Running multi-modal LLMs via vLLM on Windows and docker

5 minute read

Published: March 01, 2025

Introduction

We have already explored Ollama; now we will look at vLLM, another strong framework for running local models. vLLM can be a better choice when you need high-throughput serving, OpenAI-compatible APIs, and efficient GPU memory usage through optimizations such as PagedAttention. It also supports modern multimodal models and makes it easier to scale from local testing to production-style API serving. If your workflow involves batch requests, multiple clients, or longer-context inference, vLLM is often a practical step up.

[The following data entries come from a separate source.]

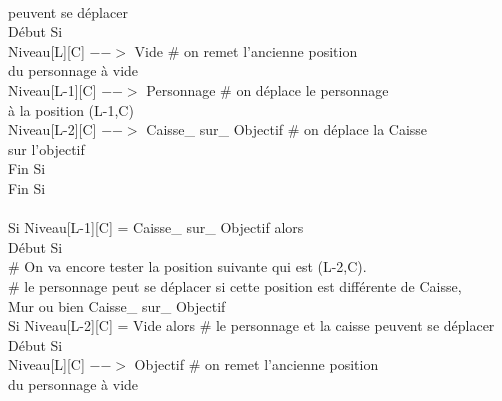 \documentclass{article}
\begin{document}
\begin{tabbing}
\\ \hspace{4cm} peuvent se déplacer
\\	\hspace{4cm}		Début Si
\\	\hspace{5cm}		Niveau[L][C] $-->$ Vide 			\# on remet l'ancienne position
\\ \hspace{5cm} du personnage à vide
\\	\hspace{5cm}		Niveau[L-1][C] $-->$ Personnage		\# on déplace le personnage
\\ \hspace{5cm} à la position (L-1,C)
\\	\hspace{5cm}			Niveau[L-2][C] $-->$ Caisse\_ sur\_ Objectif	\# on déplace la Caisse
\\ \hspace{5cm} sur l'objectif
\\	\hspace{4cm}		Fin Si
\\	\hspace{3cm}	Fin Si 
\\		
\\	\hspace{3cm}	Si Niveau[L-1][C] = Caisse\_ sur\_ Objectif alors			
\\	\hspace{3cm}		Début Si
\\	\hspace{4cm}			\# On va encore tester la position suivante qui est (L-2,C). 
\\	\hspace{4cm}			\# le personnage peut se déplacer si cette position est différente de Caisse,
\\ \hspace{4cm} Mur ou bien Caisse\_ sur\_ Objectif
\\	\hspace{4cm}			Si Niveau[L-2][C] = Vide alors          		\# le personnage et la caisse peuvent se déplacer
\\	\hspace{4cm}			Début Si
\\	\hspace{5cm}				Niveau[L][C] $-->$ Objectif			\# on remet l'ancienne position
\\ \hspace{5cm} du personnage à vide

\end{tabbing}
\end{document}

Setting up vLLM with docker on Windows

We will deploy vLLM with Docker on Windows using PowerShell, and then access it from WSL or any other device on the same network.

docker run --rm -it --gpus all `
  -e HF_TOKEN=Option_HF_Token `
  -e HF_HOME=/workspace/hf_cache `
  -e XDG_CACHE_HOME=/workspace/cache `
  -p 8000:8000 `
  -v C:\Users\sande\window-sande\Projects\vllm:/workspace `
  --ipc=host `
  vllm/vllm-openai:latest `
  --model Qwen/Qwen3-VL-2B-Instruct-FP8 `
  --host 0.0.0.0 `
  --port 8000 `
  --download-dir /workspace/hf_cache `
  --allowed-local-media-path /workspace `
  --max-model-len 4096 `
  --gpu-memory-utilization 0.90

Once deployed, check the logs and wait until you see the model loaded and the server listening on port 8000. You can then test the endpoint locally with http://localhost:8000/v1/models or from WSL with http://<windows-host-ip>:8000/v1/models. If the call returns model metadata, your deployment is ready for OpenAI-compatible client requests.

Using on WSL or any other client with sample video

For quick trials, you can use the official example with one modification: replace the model with the one deployed above, i.e., Qwen/Qwen3-VL-2B-Instruct-FP8. For video analysis, replace messages with the following:

messages = [
    {
        "role": "user",
        "content": [
            {
                "type": "video_url",
                "video_url": {
                    "url": "https://filesamples.com/samples/video/mp4/sample_640x360.mp4"
                }
            },
            {
                "type": "text",
                "text": "Please caption the notable attributes in the provided video. ",
            }
        ]
    }
]

Output will be:

Response costs: 5.29s
Generated text: A woman sits on a sandy beach, facing the ocean. She is wearing a pink dress and has long dark hair. The sky is blue with white clouds, and the sea is calm with small waves. The woman remains still, watching the water.

We will go one step further by analyzing traffic data. Here we use the A2D2 dataset for front-camera images; you can download it for free from the official website. For this experiment, we use the preview path a2d2-preview\camera_lidar\20190401_145936\camera\cam_front_center.

import base64
import io
import glob
from PIL import Image
from openai import OpenAI

client = OpenAI(
    api_key="EMPTY",
    base_url="http://localhost:8000/v1",
    timeout=3600
)

MODEL = "Qwen/Qwen3-VL-2B-Instruct-FP8"

# ---------- image compression for model ----------
def image_to_data_url(path: str, max_width: int = 384, jpeg_quality: int = 70) -> str:
    img = Image.open(path).convert("RGB")
    w, h = img.size
    if w > max_width:
        new_h = int(h * (max_width / w))
        img = img.resize((max_width, new_h), Image.BICUBIC)

    buf = io.BytesIO()
    img.save(buf, format="JPEG", quality=jpeg_quality, optimize=True)
    return "data:image/jpeg;base64," + base64.b64encode(buf.getvalue()).decode()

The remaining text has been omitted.